Focal length, $f$ = $+$12 cm

Magnificatiom, $m$ = 1

To find: Distance of object $u$ from the lens.

Solution:

According to the magnification formula, we know that:

$m=\frac {v}{u}$

Substituting the given values in the formula we get-

$1=\frac {v}{u}$

$u=v$

Now, according to the lens formula, we know that:

$\frac {1}{v}-\frac {1}{u}=\frac {1}{f}$

$\frac {1}{(-u)}-\frac {1}{u}=\frac {1}{12}$    [image distance is taken negative $(-)$ as the magnification is 1, which means the image formed will be real and inverted and real-inverted image is formed on the right side of the convex lens]
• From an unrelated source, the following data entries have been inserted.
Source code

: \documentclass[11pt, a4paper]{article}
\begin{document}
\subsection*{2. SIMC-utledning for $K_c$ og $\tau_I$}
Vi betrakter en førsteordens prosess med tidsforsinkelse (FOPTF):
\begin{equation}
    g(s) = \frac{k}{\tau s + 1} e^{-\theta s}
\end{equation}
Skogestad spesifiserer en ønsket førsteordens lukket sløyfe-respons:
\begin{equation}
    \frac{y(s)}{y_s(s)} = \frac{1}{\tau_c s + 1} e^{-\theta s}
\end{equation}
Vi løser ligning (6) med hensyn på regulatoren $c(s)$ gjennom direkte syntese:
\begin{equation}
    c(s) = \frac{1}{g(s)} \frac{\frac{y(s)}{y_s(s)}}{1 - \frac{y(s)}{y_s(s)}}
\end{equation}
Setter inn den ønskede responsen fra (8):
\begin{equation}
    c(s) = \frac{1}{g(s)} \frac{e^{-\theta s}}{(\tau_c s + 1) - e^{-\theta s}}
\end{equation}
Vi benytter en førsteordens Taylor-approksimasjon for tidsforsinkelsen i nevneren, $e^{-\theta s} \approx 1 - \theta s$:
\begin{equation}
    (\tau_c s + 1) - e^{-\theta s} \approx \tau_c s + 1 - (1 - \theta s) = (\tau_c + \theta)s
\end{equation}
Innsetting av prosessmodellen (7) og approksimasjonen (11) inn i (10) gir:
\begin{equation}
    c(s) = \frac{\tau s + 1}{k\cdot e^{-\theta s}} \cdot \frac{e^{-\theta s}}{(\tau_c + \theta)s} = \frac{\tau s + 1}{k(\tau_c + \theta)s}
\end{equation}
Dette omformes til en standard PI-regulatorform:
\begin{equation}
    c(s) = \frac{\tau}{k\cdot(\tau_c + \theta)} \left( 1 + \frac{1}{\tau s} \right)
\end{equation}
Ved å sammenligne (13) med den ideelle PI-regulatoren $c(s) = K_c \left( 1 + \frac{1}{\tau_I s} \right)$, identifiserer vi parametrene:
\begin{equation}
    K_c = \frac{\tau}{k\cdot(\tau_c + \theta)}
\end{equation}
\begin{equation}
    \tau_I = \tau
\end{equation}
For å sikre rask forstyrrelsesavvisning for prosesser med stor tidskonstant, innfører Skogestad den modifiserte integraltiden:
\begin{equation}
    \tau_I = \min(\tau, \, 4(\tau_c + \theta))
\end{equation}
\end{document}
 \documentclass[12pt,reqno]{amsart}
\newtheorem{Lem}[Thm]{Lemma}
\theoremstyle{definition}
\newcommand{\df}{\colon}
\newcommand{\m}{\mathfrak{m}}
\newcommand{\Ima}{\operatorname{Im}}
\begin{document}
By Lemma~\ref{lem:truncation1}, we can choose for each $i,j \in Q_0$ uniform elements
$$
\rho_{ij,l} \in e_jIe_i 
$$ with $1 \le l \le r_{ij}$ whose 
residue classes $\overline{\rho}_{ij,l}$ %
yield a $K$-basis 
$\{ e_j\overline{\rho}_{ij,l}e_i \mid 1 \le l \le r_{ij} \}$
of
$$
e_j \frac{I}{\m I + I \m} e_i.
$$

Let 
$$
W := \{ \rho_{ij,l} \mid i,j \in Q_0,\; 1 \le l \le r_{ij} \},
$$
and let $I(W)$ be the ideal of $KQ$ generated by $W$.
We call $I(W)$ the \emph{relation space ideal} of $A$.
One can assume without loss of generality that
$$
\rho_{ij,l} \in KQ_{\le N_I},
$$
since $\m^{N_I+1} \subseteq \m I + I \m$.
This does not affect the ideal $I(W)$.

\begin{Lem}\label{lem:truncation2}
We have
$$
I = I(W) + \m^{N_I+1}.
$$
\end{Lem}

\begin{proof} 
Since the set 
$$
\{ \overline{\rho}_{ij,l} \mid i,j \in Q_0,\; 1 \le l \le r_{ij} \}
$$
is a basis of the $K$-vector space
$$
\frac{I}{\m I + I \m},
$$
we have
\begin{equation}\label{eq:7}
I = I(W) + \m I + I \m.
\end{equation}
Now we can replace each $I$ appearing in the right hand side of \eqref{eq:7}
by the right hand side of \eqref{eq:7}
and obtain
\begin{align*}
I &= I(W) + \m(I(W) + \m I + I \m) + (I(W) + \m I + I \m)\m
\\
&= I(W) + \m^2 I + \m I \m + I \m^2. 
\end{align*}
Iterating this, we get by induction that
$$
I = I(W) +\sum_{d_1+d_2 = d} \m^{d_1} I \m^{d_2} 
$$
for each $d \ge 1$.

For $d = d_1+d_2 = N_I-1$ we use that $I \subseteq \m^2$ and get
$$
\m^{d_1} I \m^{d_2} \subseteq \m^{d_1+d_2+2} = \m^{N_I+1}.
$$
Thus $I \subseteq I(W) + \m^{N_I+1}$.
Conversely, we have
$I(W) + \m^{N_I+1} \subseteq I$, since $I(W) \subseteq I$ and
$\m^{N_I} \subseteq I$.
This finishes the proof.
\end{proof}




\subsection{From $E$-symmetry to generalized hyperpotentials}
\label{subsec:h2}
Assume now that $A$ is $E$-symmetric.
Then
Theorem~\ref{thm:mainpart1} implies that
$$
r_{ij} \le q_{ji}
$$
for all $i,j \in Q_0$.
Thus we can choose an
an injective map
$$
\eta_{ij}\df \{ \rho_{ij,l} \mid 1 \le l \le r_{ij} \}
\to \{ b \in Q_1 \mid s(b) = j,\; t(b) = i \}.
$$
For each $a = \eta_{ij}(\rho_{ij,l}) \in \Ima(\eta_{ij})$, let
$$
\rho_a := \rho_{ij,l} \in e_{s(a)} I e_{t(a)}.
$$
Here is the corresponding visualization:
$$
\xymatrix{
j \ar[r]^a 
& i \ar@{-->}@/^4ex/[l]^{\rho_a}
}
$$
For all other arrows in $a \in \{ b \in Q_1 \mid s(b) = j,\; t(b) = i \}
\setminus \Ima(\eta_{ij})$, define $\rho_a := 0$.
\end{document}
$-\frac {1}{u}-\frac {1}{u}=\frac {1}{12}$ 

$\frac {-1-1}{u}=\frac {1}{12}$ 

$\frac {-2}{u}=\frac {1}{12}$ 

$u=12\times {(-2)}$ 

$u=-24cm$

Thus, the object $u$ should be at a distance of 24 cm from the convex lens, and the negative $(-)$ sign for object distance implies that the object is on the left side of the convex lens.

Hence, the object is placed at a distance of 24 cm, and on the left side of the lens.